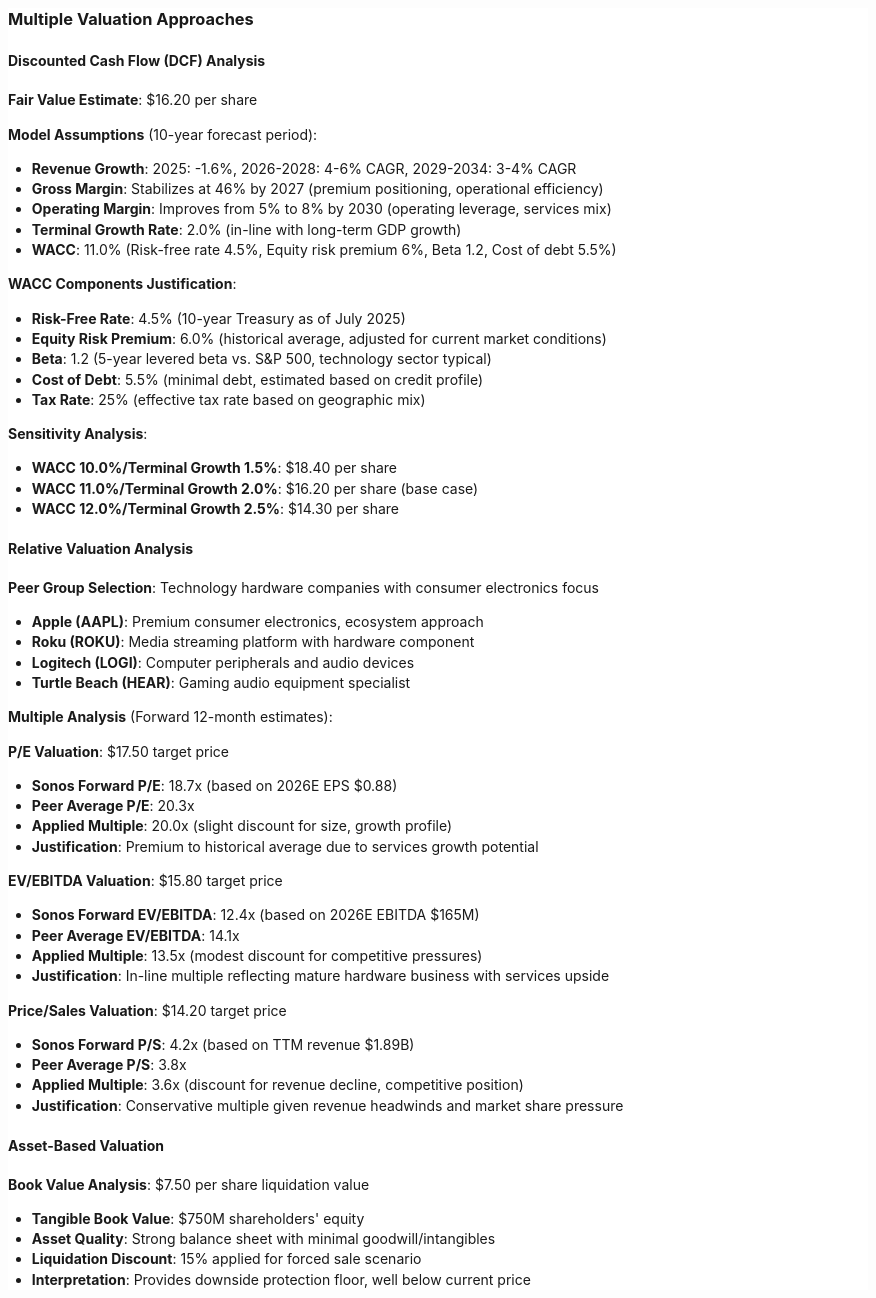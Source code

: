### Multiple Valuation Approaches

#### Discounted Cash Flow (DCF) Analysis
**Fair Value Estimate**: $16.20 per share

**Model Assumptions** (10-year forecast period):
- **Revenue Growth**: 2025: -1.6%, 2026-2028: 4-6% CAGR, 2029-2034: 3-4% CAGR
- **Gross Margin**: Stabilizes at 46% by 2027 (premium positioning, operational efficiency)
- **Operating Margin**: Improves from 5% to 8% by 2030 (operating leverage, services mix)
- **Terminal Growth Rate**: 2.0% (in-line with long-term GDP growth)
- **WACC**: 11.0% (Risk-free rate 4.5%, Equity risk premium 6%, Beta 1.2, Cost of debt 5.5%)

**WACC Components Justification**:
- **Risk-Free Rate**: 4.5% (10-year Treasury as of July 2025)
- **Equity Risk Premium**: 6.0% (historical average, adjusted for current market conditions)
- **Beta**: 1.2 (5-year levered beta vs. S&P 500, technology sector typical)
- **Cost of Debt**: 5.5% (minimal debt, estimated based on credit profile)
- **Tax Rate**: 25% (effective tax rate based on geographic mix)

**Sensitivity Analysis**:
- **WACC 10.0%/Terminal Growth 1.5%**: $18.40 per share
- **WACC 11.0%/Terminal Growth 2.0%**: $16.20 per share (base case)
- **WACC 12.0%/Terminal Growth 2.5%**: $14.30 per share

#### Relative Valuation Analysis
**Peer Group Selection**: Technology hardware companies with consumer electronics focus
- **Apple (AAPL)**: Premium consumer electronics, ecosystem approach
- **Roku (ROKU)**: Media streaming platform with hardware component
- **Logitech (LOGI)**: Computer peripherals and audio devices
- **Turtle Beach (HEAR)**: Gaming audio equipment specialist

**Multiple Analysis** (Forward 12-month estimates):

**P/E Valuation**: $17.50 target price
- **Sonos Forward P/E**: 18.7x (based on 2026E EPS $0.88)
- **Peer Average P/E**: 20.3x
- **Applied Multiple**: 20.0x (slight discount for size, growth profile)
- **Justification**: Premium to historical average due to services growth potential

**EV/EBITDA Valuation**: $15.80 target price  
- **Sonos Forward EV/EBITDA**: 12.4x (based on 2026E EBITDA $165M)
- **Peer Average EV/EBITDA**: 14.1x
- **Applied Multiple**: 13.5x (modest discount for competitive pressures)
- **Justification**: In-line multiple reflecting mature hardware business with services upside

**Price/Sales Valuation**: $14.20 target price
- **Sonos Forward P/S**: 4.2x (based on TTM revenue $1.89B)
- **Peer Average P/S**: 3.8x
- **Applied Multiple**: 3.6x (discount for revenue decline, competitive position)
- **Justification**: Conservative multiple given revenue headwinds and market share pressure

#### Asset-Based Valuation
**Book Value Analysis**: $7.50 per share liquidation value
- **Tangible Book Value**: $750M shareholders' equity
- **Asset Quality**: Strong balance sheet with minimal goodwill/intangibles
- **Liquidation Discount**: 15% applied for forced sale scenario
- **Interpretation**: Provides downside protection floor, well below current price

----

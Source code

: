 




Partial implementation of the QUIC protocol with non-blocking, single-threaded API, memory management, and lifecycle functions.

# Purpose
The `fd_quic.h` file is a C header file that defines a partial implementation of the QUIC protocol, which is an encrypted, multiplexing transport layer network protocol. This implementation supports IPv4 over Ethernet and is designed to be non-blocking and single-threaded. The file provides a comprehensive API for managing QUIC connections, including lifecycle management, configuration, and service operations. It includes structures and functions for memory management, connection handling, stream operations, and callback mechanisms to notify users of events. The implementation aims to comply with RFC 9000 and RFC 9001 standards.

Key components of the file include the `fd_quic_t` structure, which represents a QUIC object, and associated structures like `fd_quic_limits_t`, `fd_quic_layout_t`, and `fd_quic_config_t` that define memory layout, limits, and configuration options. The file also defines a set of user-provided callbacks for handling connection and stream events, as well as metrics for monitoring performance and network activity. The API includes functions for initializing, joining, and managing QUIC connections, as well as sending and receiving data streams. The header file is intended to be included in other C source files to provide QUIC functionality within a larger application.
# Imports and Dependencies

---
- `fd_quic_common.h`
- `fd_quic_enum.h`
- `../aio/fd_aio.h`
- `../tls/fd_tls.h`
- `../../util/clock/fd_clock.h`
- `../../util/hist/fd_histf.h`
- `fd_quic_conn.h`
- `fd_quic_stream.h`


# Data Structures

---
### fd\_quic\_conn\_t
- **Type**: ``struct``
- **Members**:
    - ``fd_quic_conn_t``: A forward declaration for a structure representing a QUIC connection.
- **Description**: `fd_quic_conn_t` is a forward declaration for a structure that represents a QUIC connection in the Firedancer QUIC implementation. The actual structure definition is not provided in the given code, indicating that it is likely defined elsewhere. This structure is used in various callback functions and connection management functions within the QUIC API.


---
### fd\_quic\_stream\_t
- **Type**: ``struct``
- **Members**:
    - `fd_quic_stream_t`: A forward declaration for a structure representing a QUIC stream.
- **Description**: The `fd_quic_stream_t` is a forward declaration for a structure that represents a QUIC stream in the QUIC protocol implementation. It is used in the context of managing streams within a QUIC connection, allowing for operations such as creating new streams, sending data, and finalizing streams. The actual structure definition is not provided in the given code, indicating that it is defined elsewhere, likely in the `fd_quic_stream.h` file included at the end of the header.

----

[Your task] Among the records above, a stretch begins at the line containing "- **Asset Quality**: Strong" and ends at the line containing "- **Interpretation**: Provides". Restate that stretch word for word, and nothing else.

[Solution to this problem]
- **Asset Quality**: Strong balance sheet with minimal goodwill/intangibles
- **Liquidation Discount**: 15% applied for forced sale scenario
- **Interpretation**: Provides downside protection floor, well below current price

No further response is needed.